Question

The failure rate for a guided missile control system is 1 in \(1000 .\) Suppose that a duplicate, but completely independent, control system is installed in each missile so that, if the first fails, the second can take over. The reliability of a missile is the probability that it does not fail. What is the reliability of the modified missile?

Short answer

Answer: The reliability of the modified missile is \(\frac{999999}{1000000}\).

Step-by-step solution

Understand the information given and find the probability of failure for each control system

We are given that the failure rate of one guided missile control system is 1 in 1000. We can write this as a probability: P(failure of one control system) = \(\frac{1}{1000}\)

Find the probability of both control systems failing at the same time

Since the two control systems are independent, we can find the probability of both failing by multiplying their individual failure probabilities: P(both control systems fail) = P(failure of control system 1) * P(failure of control system 2) = \(\frac{1}{1000} * \frac{1}{1000} = \frac{1}{1000000}\)

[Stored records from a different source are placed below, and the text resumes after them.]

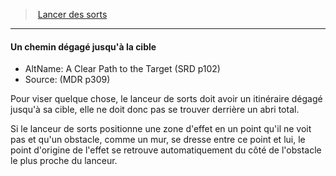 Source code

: ﻿---
!GenericItem
Name: Un chemin dégagé jusqu'à la cible
Id: spellcasting_hd.md#un-chemin-dégagé-jusquà-la-cible
ParentLink: spellcasting_hd.md#lancer-des-sorts
ParentName: Lancer des sorts
NameLevel: 4
AltName: A Clear Path to the Target (SRD p102)
Source: (MDR p309)
Attributes: {}
---
> [Lancer des sorts](hd_spellcasting.md)

---

#### Un chemin dégagé jusqu'à la cible

- AltName: A Clear Path to the Target (SRD p102)
- Source: (MDR p309)

Pour viser quelque chose, le lanceur de sorts doit avoir un itinéraire dégagé jusqu'à sa cible, elle ne doit donc pas se trouver derrière un abri total.

Si le lanceur de sorts positionne une zone d'effet en un point qu'il ne voit pas et qu'un obstacle, comme un mur, se dresse entre ce point et lui, le point d'origine de l'effet se retrouve automatiquement du côté de l'obstacle le plus proche du lanceur.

Find the reliability of the modified missile

The reliability of the modified missile is the probability that it does not fail, which can be found by subtracting the probability of both control systems failing from 1: Reliability of modified missile = 1 - P(both control systems fail) = \(1 - \frac{1}{1000000} = \frac{999999}{1000000}\) Therefore, the reliability of the modified missile is \(\frac{999999}{1000000}\).